## Task brief
Determine how many of the lines below hold the word "Fprintf". Give the number and nothing else.
· · ·
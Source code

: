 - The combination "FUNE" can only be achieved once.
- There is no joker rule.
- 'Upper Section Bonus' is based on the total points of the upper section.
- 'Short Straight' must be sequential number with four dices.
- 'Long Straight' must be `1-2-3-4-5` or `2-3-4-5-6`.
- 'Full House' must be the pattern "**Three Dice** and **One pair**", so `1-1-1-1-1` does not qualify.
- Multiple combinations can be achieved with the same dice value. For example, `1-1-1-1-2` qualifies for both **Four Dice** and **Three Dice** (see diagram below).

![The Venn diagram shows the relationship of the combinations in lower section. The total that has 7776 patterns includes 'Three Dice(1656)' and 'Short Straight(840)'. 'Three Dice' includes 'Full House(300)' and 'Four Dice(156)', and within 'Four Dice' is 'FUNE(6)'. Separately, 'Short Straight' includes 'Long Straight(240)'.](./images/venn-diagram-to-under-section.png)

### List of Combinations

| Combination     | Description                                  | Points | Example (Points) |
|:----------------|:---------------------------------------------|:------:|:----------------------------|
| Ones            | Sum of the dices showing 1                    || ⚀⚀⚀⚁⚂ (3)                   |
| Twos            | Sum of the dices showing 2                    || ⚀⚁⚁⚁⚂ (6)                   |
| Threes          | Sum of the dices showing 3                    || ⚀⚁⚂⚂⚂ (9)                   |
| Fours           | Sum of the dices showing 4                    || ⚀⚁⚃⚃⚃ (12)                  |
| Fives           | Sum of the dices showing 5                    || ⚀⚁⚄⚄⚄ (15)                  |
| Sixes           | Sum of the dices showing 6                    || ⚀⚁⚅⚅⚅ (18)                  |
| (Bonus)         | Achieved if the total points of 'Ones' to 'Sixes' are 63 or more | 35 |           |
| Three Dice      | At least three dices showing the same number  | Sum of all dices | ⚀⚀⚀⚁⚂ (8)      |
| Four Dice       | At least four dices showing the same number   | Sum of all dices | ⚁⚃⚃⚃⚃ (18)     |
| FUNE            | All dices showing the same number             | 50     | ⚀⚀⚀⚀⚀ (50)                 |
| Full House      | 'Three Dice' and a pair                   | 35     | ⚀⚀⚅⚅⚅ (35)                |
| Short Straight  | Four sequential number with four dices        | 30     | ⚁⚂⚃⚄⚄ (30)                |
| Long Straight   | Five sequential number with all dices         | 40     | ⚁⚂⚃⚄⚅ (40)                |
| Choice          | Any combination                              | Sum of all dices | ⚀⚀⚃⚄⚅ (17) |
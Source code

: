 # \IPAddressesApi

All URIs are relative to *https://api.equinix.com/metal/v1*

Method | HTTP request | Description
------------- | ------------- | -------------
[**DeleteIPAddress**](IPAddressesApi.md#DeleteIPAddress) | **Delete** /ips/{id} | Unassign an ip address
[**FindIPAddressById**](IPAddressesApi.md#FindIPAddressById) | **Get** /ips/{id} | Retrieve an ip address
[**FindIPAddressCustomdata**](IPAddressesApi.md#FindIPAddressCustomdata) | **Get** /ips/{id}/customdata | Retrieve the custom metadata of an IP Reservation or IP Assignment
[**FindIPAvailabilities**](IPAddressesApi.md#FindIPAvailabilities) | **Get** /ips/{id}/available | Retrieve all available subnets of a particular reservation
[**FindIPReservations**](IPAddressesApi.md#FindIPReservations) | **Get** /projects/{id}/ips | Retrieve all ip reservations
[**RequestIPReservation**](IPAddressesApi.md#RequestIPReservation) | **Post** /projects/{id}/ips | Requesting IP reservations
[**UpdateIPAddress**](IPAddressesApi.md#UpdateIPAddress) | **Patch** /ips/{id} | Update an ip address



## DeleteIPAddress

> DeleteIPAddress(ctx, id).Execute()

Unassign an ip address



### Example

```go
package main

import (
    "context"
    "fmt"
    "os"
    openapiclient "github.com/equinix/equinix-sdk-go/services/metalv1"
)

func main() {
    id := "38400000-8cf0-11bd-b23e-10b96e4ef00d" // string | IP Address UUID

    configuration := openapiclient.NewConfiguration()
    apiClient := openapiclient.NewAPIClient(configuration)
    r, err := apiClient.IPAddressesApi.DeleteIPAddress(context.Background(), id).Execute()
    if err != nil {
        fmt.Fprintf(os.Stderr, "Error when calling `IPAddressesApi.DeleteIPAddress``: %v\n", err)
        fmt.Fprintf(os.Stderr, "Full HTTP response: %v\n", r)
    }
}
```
· · ·
## Your solution
2